Yeah I know...great work and thank you for your answer!!

From my little experience, I noticed a huge improvement on the api.hive.blog node. Before that node was one of the worst, now it's the best :)

I think api.hive.blog has almost always had the strongest overall performance (because it was internally supporting several hiveminds and hiveds), but it also had the most traffic, so performance perceived by an individual user of the api server would often seem lower than the performance of a lightly loaded api server.

There could also sometimes be latency issues associated with when we served some of the data from outside it's primary data center while doing testing on experimental versions of hivemind.

With our recent changes, the large amount of traffic going there just doesn't load us much at all and we're serving with a single hivemind locally situated in the data center, so even perceived performance (responsiveness/low latency) should be very good.

Yes the performance is very good. Before the most common error i saw on my terminal was RPCError Request Timeout, now it's a lot better

Yes, that error typically indicates some form of excessive loading on the server when you see it (the other possibility can be to ask a question with a difficult answer, but we've speeded up the code to the point where it's hard to ask a question that is difficult enough to stump the server now).

thanks for the explanation, and good work!

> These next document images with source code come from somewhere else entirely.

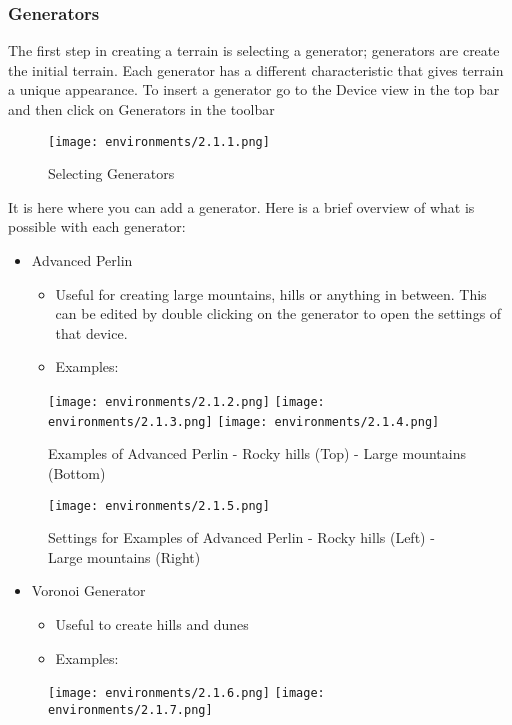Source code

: \documentclass[../main.tex]{subfiles}
\begin{document}
\subsubsection{Generators}
The first step in creating a terrain is selecting a generator; generators are create the initial terrain. Each generator has a different characteristic that gives terrain a unique appearance. To insert a generator go to the Device view in the top bar and then click on Generators in the toolbar
\begin{figure}[H]
\texttt{[image: environments/2.1.1.png]}
\caption{Selecting Generators}
\end{figure}
It is here where you can add a generator.
Here is a brief overview of what is possible with each generator:
\begin{itemize}
    \item Advanced Perlin
    \begin{itemize}
        \item Useful for creating large mountains, hills or anything in between. This can be edited by double clicking on the generator to open the settings of that device.
        \item Examples:
    \end{itemize}
\end{itemize}
\begin{figure}[H]
\texttt{[image: environments/2.1.2.png]}
\texttt{[image: environments/2.1.3.png]}
\texttt{[image: environments/2.1.4.png]}
\caption{Examples of Advanced Perlin - Rocky hills (Top) - Large mountains (Bottom)}
\end{figure}
\begin{figure}[H]
\texttt{[image: environments/2.1.5.png]}
\caption{Settings for Examples of Advanced Perlin - Rocky hills (Left) - Large mountains (Right)}
\end{figure}
\begin{itemize}
    \item Voronoi Generator
    \begin{itemize}
        \item Useful to create hills and dunes
        \item Examples:
    \end{itemize}
\end{itemize}
\begin{figure}[H]
\texttt{[image: environments/2.1.6.png]}
\texttt{[image: environments/2.1.7.png]}
\end{figure}
\end{document}
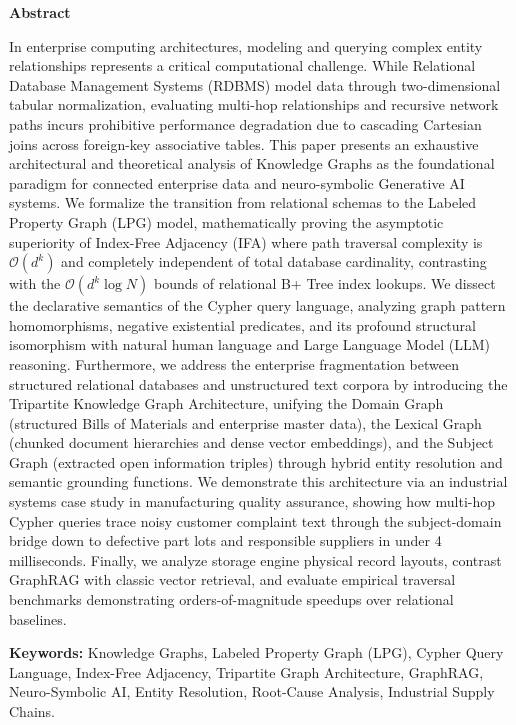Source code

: \documentclass[10pt,twocolumn,letterpaper]{article}
\begin{document}
\begin{center}
  {\bfseries\large Abstract}
\end{center}
\vspace{-0.5em}
{\small In enterprise computing architectures, modeling and querying complex entity relationships represents a critical computational challenge. While Relational Database Management Systems (RDBMS) model data through two-dimensional tabular normalization, evaluating multi-hop relationships and recursive network paths incurs prohibitive performance degradation due to cascading Cartesian joins across foreign-key associative tables. This paper presents an exhaustive architectural and theoretical analysis of Knowledge Graphs as the foundational paradigm for connected enterprise data and neuro-symbolic Generative AI systems. We formalize the transition from relational schemas to the Labeled Property Graph (LPG) model, mathematically proving the asymptotic superiority of Index-Free Adjacency (IFA) where path traversal complexity is $\mathcal{O}(d^k)$ and completely independent of total database cardinality, contrasting with the $\mathcal{O}(d^k \log N)$ bounds of relational B+ Tree index lookups. We dissect the declarative semantics of the Cypher query language, analyzing graph pattern homomorphisms, negative existential predicates, and its profound structural isomorphism with natural human language and Large Language Model (LLM) reasoning. Furthermore, we address the enterprise fragmentation between structured relational databases and unstructured text corpora by introducing the Tripartite Knowledge Graph Architecture, unifying the Domain Graph (structured Bills of Materials and enterprise master data), the Lexical Graph (chunked document hierarchies and dense vector embeddings), and the Subject Graph (extracted open information triples) through hybrid entity resolution and semantic grounding functions. We demonstrate this architecture via an industrial systems case study in manufacturing quality assurance, showing how multi-hop Cypher queries trace noisy customer complaint text through the subject-domain bridge down to defective part lots and responsible suppliers in under 4 milliseconds. Finally, we analyze storage engine physical record layouts, contrast GraphRAG with classic vector retrieval, and evaluate empirical traversal benchmarks demonstrating orders-of-magnitude speedups over relational baselines.}

\vspace{1.0em}
\noindent\textbf{Keywords:} Knowledge Graphs, Labeled Property Graph (LPG), Cypher Query Language, Index-Free Adjacency, Tripartite Graph Architecture, GraphRAG, Neuro-Symbolic AI, Entity Resolution, Root-Cause Analysis, Industrial Supply Chains.
\vspace{1.2em}
\end{document}
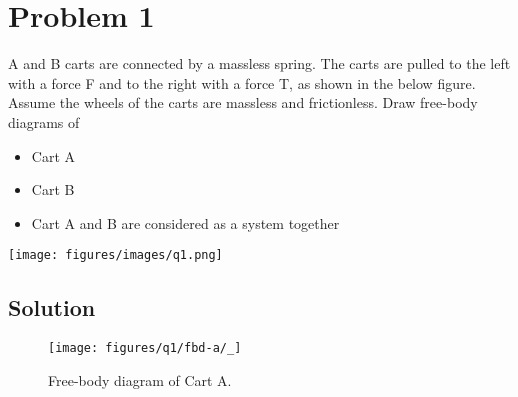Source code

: \section*{Problem 1}

A and B carts are connected by a massless spring.
The carts are pulled to the left with a force F and to the right with a force T, as shown in the below figure.
Assume the wheels of the carts are massless and frictionless.
Draw free-body diagrams of
\begin{itemize}[itemsep=3pt,parsep=0pt,topsep=5pt,partopsep=0pt]
    \item Cart A
    \item Cart B
    \item Cart A and B are considered as a system together
\end{itemize}

\begin{figure*}[h]
    \centering
    \texttt{[image: figures/images/q1.png]}
\end{figure*}

\subsection*{Solution}

\begin{figure}[h]
    \centering
    \texttt{[image: figures/q1/fbd-a/\_]}
    \caption{
        Free-body diagram of Cart A.
    }
\end{figure}
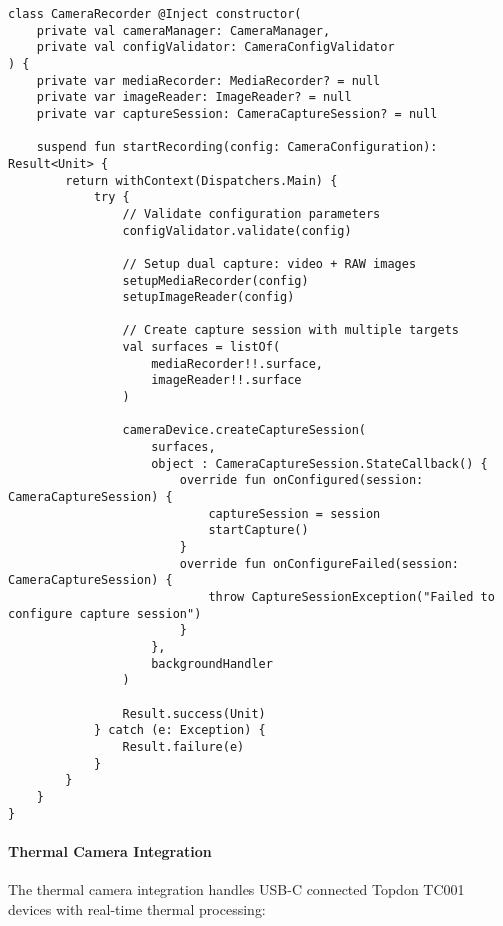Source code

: \documentclass[12pt,a4paper]{article}
\begin{document}
\begin{verbatim}
class CameraRecorder @Inject constructor(
    private val cameraManager: CameraManager,
    private val configValidator: CameraConfigValidator
) {
    private var mediaRecorder: MediaRecorder? = null
    private var imageReader: ImageReader? = null
    private var captureSession: CameraCaptureSession? = null

    suspend fun startRecording(config: CameraConfiguration): Result<Unit> {
        return withContext(Dispatchers.Main) {
            try {
                // Validate configuration parameters
                configValidator.validate(config)

                // Setup dual capture: video + RAW images
                setupMediaRecorder(config)
                setupImageReader(config)

                // Create capture session with multiple targets
                val surfaces = listOf(
                    mediaRecorder!!.surface,
                    imageReader!!.surface
                )

                cameraDevice.createCaptureSession(
                    surfaces,
                    object : CameraCaptureSession.StateCallback() {
                        override fun onConfigured(session: CameraCaptureSession) {
                            captureSession = session
                            startCapture()
                        }
                        override fun onConfigureFailed(session: CameraCaptureSession) {
                            throw CaptureSessionException("Failed to configure capture session")
                        }
                    },
                    backgroundHandler
                )

                Result.success(Unit)
            } catch (e: Exception) {
                Result.failure(e)
            }
        }
    }
}
\end{verbatim}

\paragraph{Thermal Camera Integration}

The thermal camera integration handles USB-C connected Topdon TC001 devices with real-time thermal processing:
\end{document}
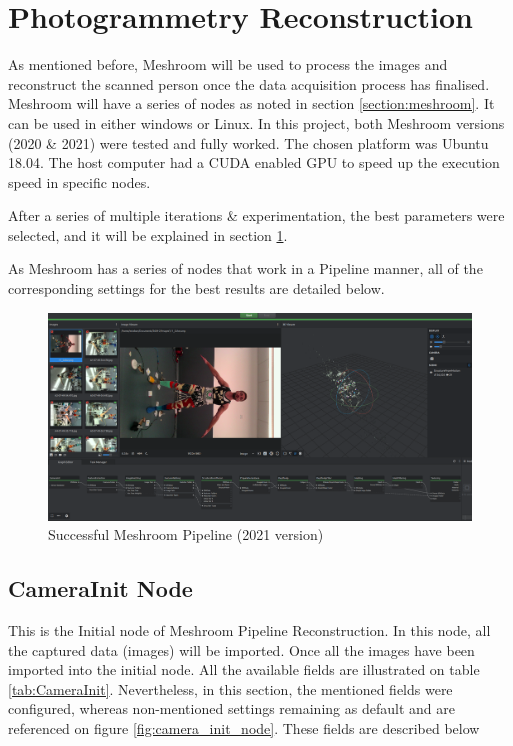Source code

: \documentclass[12pt]{report}
\begin{document}
  
  
  





  \section{Photogrammetry Reconstruction}
  \label{section:meshroom_method}
  As mentioned before, Meshroom will be used to process the images and reconstruct the scanned person once the data acquisition process has finalised. 
  Meshroom will have a series of nodes as noted in section \ref{section:meshroom}. It can be used in either windows or Linux. In this project, both Meshroom versions
  (2020 \& 2021) were tested and fully worked. The chosen platform was Ubuntu 18.04. The host computer had a CUDA enabled GPU  to speed up the execution speed in specific nodes.
  
  After a series of multiple iterations \& experimentation, the best parameters were selected, and it will be explained in section \ref{section:meshroom_method}.
  
  As Meshroom has a series of nodes that work in a Pipeline manner, all of the corresponding settings for the best results are detailed below.
  
  \begin{figure}[H]%
    \centering
   \includegraphics[width=1\textwidth]{meshroom_gui_reconstruction.png}
  \caption{Successful Meshroom Pipeline (2021 version)}
  \label{fig:final_meshroom} 
  \end{figure}
  
  





  \subsection*{CameraInit Node}
  This is the Initial node of Meshroom Pipeline Reconstruction. 
  In this node, all the captured data (images) will be imported.
  Once all the images have been imported into the initial node.
  All the available fields are illustrated on table \ref{tab:CameraInit}. Nevertheless, in this section, the mentioned fields were configured, whereas non-mentioned settings remaining as default and are referenced on figure \ref{fig:camera_init_node}.
  These fields are described below
  
\end{document}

Though the complexity of this makes my head hurt a little, the transparency of your operations and education of the coders makes my heart feel good.

Thanks again for being a technology enabler and great blockchain citizen!

beerologistapproved.png

muy buen trabajo,lo felicito,espero contar con su voto y apoyo,necesito comprar un celular para trabajar aqui,no tengo,el computador se daño ,he publicada gracias a una amiga pero sin fotos,gracia samigo por ver si me ayuda

Thank you very much for motivating our publications, that keeps us activated to continue growing. Successes in your publications and cures, sincere wishes from Venezuela.